For more information and to book entrance visit https://www.somerleyton.co.uk/

Elmhurst Park, Woodbridge

Close by the River Deben and not far from the main centre of Woodbrige itself, Elmhurst Park covers almost two acres and is enclosed within boundary walls like a secret garden. The park is beautiful; with flowers of all colours, diverse mature planting and various historic features of interest. Originally belonging to a property called Elmhurst, the park would have contained fruit and vegetable gardens, stables and a gardener’s cottage. Nowadays, you can make your way along the wheelchair accessible pathways and see the traditional horizontal sundial, the public shelter built to commemorate the coronation of Queen Elizabeth II and even a Napoleonic cannon. 

Directions to Elmhurst Park

The Red House & Gardens, Aldeburgh

The Red House and Gardens in Aldeburgh were home to famous composer Benjamin Britten and his life partner the tenor Peter Pears from 1957. The gardens surrounding the house only serve to complement the historic home.
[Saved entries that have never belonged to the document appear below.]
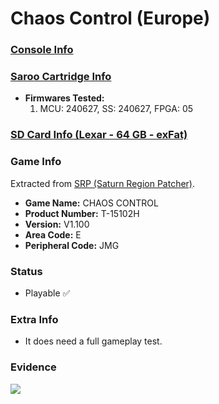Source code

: # Chaos Control (Europe)

### [Console Info](../../../../../Info/Consoles/VA13/README.md)

### [Saroo Cartridge Info](../../../../../Info/Cartridges/RetroGameParadiseStore/1.32F/README.md)

- <b>Firmwares Tested:</b>
  1. MCU: 240627, SS: 240627, FPGA: 05

### [SD Card Info (Lexar - 64 GB - exFat)](../../../../../Info/SdCards/Lexar/64GB/exfat/README.md)

### Game Info

Extracted from [SRP (Saturn Region Patcher)](https://segaxtreme.net/resources/saturn-region-patcher.81/download).

- <b>Game Name:</b> CHAOS CONTROL
- <b>Product Number:</b> T-15102H
- <b>Version:</b> V1.100
- <b>Area Code:</b> E
- <b>Peripheral Code:</b> JMG

### Status

- Playable :white_check_mark:

### Extra Info

- It does need a full gameplay test.

### Evidence

[![](https://img.youtube.com/vi/l4YAX3wLpQ0/0.jpg)](https://www.youtube.com/watch?v=l4YAX3wLpQ0)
Spanning several acres, these beautiful and serene gardens include a mix of formal and informal areas, featuring well-manicured lawns, vibrant flower beds, and a variety of trees and shrubs.

Particular highlights include the tranquil pond, a vegetable patch, orchard, and herb garden, which give a hint to the practical and self-sustaining lifestyle Britten and Pears enjoyed. The gardens offer a picturesque and insightful glimpse into the plants and shrubs that Britten and Pears spent time nurturing and visitors can uncover the ‘Garden Discovery Trail’ with its beautiful flowers, sculptures from Britten’s art collection as well as other fun activities. 

For more information and to book visit https://brittenpearsarts.org/visit-us/the-red-house

Felixstowe Seafront Gardens

If you take a stroll along the promenade at Felixstowe you’ll soon happen upon the newly restored Seafront Gardens that sit on the cliffs between the town centre and the beach. There are eight Grade II listed gardens which are of significant historic interest as they were created a hundred years ago as a pleasure ground with the Victorian seaside visitors in mind. 

The Gardens thrive as a result of the natural springs which occur along the cliffs, combined with the proximity to the beach. The interconnecting gardens stretch for almost a kilometre along the promenade, with a significant proportion of original planting still surviving and the original path layout maintained as it was years ago. 

There are eight gardens to uncover: Town Hall Gardens and the South Cliff Shelter; Pram Walk; Ivy Terrace and the Ranelagh Steps; Spa Pavilion approach, the Wishing Well and Dripping Pond; Pavilion Terrace; Serpentine Steps and the Round and Octagonal Shelters; Rose Garden; Cliff House Garden and the Arch Cascade.In the summer months the scent of roses, fuchsias and lavender fill the air and waterlilies can be seen on the ponds.